Acontece que o impugnante apenas põe em causa este segundo fundamento, deixando intocado aquele outro, no qual a Administração Tributária também assentou para não aceitar a dedução de IVA.
Assim, ainda que assistisse razão ao impugnante no sentido de a Administração Tributária não ter carreado elementos suficientes para sustentar a simulação das operações subjacentes às facturas em causa, tal nunca poderia levar à anulação das liquidações impugnadas na medida em que as mesmas assentam também naquele outro fundamento não posto em causa pelo impugnante, traduzido na violação do nº 2 do artigo 19º do Código do IVA por o impugnante não ter exibido as facturas correspondentes, fundamento este que não foi colocado em crise pelo impugnante, razão pela qual sustenta as liquidações impugnadas.
(…)
Por conseguinte, a apreciação da legalidade das liquidações à luz do disposto no nº 3 do artigo 19º do Código do IVA afigura-se um acto inútil porque, qualquer que seja o sentido dessa apreciação, da mesma não se pode extrair a consequência que o impugnante pretende com a presente impugnação. (…).».
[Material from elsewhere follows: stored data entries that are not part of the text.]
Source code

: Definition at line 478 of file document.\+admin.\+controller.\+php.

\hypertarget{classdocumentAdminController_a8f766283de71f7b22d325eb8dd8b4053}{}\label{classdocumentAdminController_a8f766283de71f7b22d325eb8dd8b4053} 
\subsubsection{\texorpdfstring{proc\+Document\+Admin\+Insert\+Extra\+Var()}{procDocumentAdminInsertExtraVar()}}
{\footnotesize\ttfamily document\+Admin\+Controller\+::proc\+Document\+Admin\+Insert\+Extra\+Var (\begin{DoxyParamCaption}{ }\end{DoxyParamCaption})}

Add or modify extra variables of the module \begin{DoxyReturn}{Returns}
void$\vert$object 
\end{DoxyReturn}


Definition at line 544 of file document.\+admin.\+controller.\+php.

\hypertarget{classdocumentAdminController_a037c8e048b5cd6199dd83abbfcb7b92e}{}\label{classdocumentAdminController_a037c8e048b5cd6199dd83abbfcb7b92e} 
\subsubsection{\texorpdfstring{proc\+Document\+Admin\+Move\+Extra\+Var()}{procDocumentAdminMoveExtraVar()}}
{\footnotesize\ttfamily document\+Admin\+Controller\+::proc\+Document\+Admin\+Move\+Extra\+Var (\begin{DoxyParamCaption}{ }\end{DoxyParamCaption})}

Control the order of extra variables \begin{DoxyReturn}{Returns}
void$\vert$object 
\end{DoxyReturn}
Foi neste contexto argumentativo que se julgou prejudicado o conhecimento dos demais vícios invocados pelo impugnante e com o qual este visava contrariar a tese da administração tributária no que toca à existência de elementos suficientes para sustentar a simulação das operações subjacentes às facturas em causa.
Não assiste, assim, razão ao recorrente, estando correcta e fundamentada a recusa de conhecimento das questões suscitadas, na medida em que sua apreciação ficou prejudicada pela inexistência de um dos pressupostos do direito à dedução do IVA. De outro modo, o tribunal incorreria na prática de acto inútil, ao resolver questão cuja solução seria indiferente para o sentido da decisão da causa, já determinado pela solução da questão apreciada, em conformidade com o disposto nos artigos 130º e 608º, nº 2, Código de Processo Civil.

4. Face ao exposto, acordam os juízes da Secção de Contencioso Tributário do Supremo Tribunal Administrativo em negar provimento ao recurso.

Custas pelo recorrente.

Lisboa, 22 de Novembro de 2017. – Dulce Neto (relatora) – Pedro Delgado – Isabel Marques da Silva.